Small business websites do not need a sprawling sitemap. They need a small set of well-built pages, each doing a clear job. Get these six right and you can run a serious business from them. Skip any of them and you leave money on the table.
Home — the seven-second decision
Your homepage exists to answer three questions instantly: what do you do, who is it for, and what should I do next? Anything that does not contribute to those answers is decoration.
A strong homepage opens with an outcome-led headline, immediate proof, and a single primary call to action. Everything else supports those three.
Services — clarity beats breadth
A great services page is specific. It names the customer, the problem and the result — and explains the process in language a stranger can follow. Vague service descriptions leave visitors guessing, and guessing visitors do not become customers.
- Who each service is for, in plain language
- What is included and what is not
- An indicative price, range or starting point
- Genuine proof from clients in the same situation
- A clear, single next step
About — credibility, not autobiography
About pages are read more than owners expect, especially by serious prospects. They are not the place for a company history nobody asked for. They are the place to show the humans behind the brand — values, experience, why this work, why you can be trusted with it.
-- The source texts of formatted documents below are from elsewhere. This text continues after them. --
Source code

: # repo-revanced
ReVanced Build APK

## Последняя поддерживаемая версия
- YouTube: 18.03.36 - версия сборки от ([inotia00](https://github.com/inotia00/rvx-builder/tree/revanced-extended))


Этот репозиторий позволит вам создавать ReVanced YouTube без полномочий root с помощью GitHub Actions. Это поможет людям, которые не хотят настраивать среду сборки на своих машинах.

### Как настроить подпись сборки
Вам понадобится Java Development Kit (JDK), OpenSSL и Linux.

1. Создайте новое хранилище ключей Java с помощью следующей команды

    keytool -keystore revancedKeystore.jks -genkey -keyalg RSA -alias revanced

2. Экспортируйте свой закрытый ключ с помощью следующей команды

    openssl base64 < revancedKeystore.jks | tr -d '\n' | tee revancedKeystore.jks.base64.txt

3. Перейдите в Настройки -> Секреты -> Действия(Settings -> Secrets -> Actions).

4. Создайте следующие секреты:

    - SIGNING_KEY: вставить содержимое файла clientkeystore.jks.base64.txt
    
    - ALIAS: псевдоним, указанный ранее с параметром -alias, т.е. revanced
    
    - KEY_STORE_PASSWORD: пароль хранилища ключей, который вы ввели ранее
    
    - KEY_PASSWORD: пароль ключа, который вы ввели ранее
“Visitors do not buy what you do. They buy why you do it and whether you sound like the right people to do it for them.”
Contact — make it easy and reassuring
A contact page should reduce friction, not add it. Show every reasonable way to reach you, set expectations about response time, and use a short form (name, email, message — that is usually enough). Every extra required field measurably reduces submissions.
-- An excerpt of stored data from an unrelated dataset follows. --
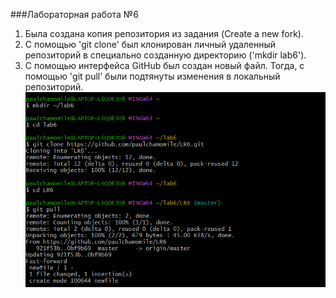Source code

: ###Лабораторная работа №6

1. Была создана копия репозитория из задания (Create a new fork).
2. С помощью 'git clone' был клонирован личный удаленный репозиторий в специально созданную директорию ('mkdir lab6').
3. С помощью интерфейса GitHub был создан новый файл. Тогда, с помощью 'git pull' были подтянуты изменения в локальный репозиторий.
![](/screenshots/1.png)

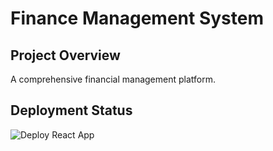 # Finance Management System

## Project Overview
A comprehensive financial management platform.

## Deployment Status
![Deploy React App](https://github.com/aviadkim/finance/workflows/Deploy%20React%20App/badge.svg)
Pricing — the bravest page on your site
Pricing pages are the single biggest qualification tool you have. They scare off the wrong customers and warm up the right ones. Even a 'starts from' figure or three indicative packages is dramatically more useful than total silence.
Case studies or work — your strongest proof
A well-built case study does more than a dozen testimonials. It shows the situation, the work, the outcome and ideally a real number. Even two or three serious case studies will outperform a long, shallow portfolio.